Records for the task Block Start
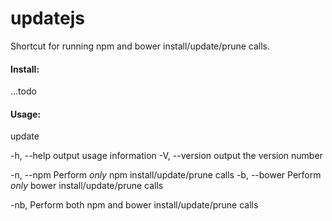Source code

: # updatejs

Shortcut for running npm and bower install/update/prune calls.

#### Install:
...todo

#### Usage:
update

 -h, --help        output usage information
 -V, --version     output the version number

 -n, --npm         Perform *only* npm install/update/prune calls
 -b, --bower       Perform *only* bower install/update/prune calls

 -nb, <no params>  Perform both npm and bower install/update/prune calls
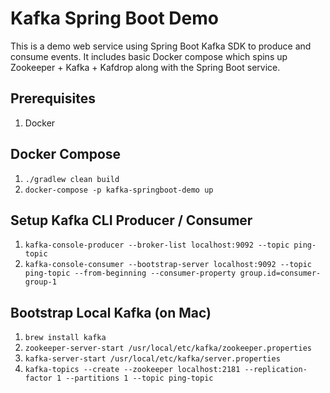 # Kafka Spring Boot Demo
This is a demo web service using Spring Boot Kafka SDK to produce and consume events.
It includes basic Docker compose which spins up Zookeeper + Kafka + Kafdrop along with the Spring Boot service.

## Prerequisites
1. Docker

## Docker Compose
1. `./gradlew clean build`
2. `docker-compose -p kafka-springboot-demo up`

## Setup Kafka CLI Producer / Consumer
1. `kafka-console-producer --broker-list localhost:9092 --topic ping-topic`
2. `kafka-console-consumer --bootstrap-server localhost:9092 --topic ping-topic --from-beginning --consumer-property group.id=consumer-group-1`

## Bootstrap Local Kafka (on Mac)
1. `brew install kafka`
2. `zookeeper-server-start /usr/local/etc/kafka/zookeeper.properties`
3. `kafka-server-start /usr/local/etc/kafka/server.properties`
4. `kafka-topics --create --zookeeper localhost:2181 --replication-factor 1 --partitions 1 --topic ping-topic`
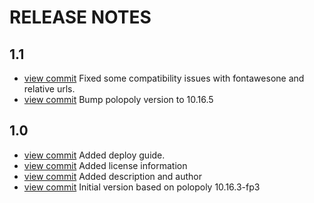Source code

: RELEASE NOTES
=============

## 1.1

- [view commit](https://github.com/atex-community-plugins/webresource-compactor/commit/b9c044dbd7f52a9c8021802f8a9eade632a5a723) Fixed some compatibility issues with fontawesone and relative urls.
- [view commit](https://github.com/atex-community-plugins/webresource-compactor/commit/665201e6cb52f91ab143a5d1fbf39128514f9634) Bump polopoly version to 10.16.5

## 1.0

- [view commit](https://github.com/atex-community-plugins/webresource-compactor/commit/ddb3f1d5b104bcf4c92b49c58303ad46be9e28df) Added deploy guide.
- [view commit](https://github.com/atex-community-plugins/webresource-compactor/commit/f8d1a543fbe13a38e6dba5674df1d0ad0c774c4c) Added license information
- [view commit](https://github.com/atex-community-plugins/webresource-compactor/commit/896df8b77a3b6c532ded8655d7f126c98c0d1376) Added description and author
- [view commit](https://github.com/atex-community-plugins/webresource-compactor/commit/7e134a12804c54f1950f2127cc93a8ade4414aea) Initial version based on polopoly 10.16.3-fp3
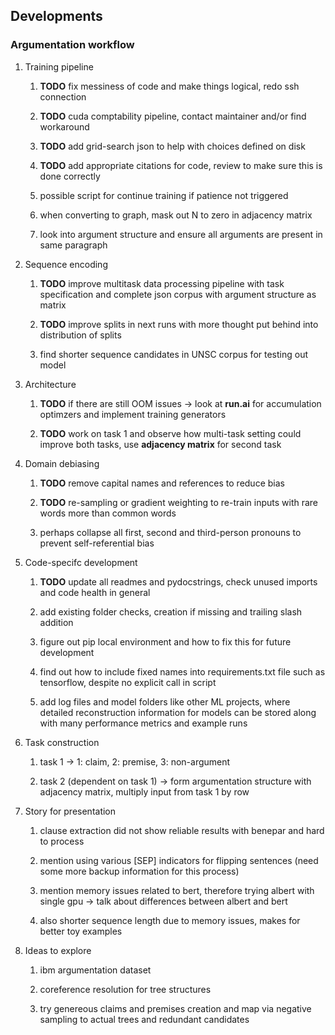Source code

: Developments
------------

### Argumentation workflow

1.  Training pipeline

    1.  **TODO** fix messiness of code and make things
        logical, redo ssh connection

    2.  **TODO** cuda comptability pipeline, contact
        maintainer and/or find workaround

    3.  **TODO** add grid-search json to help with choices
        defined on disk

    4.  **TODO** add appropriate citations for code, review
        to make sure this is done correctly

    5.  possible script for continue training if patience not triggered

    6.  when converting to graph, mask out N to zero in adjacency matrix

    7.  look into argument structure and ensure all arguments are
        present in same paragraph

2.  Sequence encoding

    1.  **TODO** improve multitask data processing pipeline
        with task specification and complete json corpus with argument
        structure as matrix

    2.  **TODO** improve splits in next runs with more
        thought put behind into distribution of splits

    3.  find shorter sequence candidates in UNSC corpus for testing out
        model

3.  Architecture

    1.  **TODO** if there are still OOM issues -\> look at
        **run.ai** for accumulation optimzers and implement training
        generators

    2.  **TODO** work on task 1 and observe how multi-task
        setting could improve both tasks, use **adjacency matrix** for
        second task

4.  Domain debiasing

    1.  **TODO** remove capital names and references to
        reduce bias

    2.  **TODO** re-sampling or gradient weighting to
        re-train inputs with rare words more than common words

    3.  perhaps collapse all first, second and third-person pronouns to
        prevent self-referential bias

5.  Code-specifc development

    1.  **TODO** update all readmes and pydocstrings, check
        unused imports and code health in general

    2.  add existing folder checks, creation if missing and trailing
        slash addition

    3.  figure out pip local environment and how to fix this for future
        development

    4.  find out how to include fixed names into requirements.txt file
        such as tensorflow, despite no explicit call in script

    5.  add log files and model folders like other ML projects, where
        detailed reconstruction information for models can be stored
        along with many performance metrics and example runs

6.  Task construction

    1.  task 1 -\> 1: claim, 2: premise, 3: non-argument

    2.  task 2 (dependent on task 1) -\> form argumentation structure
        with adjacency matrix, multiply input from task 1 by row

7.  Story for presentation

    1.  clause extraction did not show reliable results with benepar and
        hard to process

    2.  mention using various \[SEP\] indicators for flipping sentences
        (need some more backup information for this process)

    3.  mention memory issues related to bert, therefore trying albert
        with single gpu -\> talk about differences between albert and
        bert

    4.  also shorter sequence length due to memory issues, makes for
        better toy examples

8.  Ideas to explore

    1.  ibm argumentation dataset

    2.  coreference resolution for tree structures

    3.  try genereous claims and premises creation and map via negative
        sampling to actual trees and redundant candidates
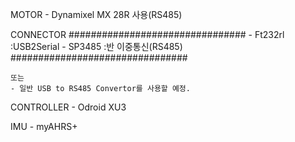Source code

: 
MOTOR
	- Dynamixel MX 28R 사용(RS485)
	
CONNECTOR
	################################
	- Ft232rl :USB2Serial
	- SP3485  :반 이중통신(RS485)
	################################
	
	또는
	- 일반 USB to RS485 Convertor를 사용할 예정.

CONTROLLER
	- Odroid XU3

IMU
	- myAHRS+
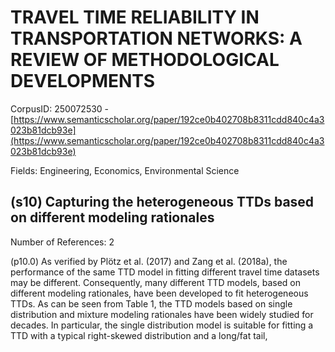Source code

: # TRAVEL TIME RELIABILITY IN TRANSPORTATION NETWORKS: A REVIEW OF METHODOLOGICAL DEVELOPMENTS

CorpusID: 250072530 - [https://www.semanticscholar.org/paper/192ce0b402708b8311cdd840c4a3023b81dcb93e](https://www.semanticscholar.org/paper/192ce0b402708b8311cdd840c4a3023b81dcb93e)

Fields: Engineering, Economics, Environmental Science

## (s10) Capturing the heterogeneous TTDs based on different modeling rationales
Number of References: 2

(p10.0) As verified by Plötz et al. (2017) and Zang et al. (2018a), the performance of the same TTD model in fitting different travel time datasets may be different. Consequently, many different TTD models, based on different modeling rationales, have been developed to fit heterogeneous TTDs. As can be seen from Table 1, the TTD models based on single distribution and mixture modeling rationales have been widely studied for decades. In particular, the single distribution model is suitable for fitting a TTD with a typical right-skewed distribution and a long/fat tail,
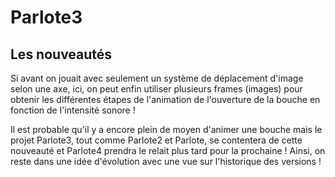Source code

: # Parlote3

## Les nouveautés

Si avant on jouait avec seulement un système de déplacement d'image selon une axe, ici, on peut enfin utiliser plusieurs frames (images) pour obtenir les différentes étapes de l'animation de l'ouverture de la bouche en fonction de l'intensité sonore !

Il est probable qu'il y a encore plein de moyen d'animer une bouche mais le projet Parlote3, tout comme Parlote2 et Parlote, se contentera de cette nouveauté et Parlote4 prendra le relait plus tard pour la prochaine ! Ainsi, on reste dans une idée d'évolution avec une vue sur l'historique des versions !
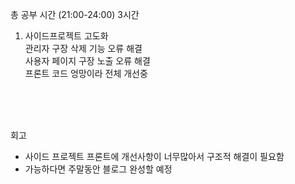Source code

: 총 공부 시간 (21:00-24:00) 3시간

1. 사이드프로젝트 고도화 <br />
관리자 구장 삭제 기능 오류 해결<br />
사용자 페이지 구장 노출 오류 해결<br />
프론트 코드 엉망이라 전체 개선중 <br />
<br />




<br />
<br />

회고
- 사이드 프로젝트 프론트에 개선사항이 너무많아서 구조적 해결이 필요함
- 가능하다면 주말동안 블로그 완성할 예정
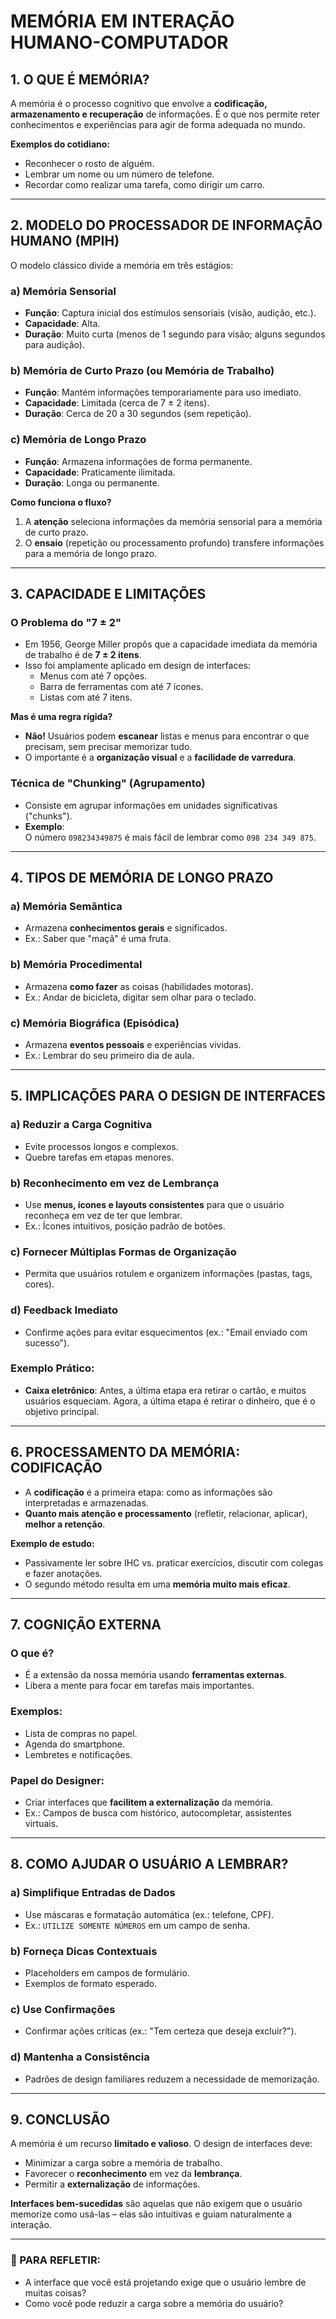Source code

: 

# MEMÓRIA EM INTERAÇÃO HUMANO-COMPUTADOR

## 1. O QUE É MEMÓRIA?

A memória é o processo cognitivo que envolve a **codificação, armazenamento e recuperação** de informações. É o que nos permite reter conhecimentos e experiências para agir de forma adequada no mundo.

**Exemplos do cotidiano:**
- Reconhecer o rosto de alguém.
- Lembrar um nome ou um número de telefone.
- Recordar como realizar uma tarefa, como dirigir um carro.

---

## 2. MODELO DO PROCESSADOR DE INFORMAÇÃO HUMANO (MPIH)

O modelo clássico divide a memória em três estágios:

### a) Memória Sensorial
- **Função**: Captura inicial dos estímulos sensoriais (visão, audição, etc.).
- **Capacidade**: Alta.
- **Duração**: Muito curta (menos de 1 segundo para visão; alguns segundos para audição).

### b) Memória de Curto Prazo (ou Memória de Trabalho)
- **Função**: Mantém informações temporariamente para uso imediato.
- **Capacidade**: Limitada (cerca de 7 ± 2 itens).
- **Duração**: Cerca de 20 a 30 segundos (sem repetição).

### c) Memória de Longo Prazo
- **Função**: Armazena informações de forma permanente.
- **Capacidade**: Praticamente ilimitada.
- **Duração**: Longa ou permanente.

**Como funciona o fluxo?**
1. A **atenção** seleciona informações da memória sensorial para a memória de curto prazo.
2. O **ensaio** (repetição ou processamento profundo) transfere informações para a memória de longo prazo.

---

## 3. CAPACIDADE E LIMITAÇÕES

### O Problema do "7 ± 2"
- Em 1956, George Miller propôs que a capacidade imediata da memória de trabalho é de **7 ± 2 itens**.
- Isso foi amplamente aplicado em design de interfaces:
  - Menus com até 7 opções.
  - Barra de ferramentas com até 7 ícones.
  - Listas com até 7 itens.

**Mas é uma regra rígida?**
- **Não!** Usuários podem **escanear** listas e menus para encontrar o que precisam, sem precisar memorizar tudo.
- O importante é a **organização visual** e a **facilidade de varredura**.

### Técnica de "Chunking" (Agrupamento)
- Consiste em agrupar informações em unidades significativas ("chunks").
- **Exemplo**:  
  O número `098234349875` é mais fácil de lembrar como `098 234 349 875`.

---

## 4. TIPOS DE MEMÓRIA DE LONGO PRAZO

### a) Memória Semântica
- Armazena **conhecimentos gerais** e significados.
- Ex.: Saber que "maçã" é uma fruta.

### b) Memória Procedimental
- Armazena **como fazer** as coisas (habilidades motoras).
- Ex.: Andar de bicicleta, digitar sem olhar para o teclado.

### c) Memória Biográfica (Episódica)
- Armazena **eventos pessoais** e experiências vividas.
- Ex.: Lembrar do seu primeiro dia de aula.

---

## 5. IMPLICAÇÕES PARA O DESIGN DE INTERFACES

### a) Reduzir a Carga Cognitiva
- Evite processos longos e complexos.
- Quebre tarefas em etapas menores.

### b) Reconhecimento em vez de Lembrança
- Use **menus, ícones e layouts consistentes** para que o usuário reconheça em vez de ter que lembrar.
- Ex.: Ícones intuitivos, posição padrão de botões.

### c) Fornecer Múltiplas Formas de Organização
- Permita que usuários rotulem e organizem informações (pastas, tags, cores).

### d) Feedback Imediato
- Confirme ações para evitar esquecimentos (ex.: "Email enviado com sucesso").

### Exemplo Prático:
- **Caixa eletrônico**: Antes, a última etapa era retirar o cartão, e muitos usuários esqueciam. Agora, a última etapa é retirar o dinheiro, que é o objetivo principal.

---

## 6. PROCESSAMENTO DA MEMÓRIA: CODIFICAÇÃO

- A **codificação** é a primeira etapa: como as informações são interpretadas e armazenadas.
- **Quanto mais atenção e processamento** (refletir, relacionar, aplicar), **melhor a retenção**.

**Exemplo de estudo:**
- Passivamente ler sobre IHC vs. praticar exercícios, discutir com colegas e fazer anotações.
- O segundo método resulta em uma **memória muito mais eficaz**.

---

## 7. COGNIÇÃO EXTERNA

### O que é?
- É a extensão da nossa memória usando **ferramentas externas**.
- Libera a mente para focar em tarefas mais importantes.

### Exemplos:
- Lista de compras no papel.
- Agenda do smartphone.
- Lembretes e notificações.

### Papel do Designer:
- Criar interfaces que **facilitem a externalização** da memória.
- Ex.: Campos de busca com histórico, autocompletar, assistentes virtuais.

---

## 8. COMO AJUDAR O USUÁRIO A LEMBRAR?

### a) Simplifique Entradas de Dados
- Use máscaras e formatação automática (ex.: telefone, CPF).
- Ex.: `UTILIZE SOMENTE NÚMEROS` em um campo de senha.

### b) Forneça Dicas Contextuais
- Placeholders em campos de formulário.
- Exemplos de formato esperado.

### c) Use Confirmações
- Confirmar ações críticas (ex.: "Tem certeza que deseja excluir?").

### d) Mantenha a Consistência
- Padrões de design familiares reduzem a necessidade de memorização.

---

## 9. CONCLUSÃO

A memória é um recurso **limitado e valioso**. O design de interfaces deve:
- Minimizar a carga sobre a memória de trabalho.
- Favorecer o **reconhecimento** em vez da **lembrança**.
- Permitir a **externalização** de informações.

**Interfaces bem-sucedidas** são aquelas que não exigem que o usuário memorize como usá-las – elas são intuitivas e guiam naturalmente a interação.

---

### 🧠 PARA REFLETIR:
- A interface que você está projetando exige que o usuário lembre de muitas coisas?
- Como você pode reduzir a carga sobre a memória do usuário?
Records for the task Block End
__Task details__: Show, from the entries above, every line that includes the string "albert".

__Reply to the exercise__:
    3.  mention memory issues related to bert, therefore trying albert
        with single gpu -\> talk about differences between albert and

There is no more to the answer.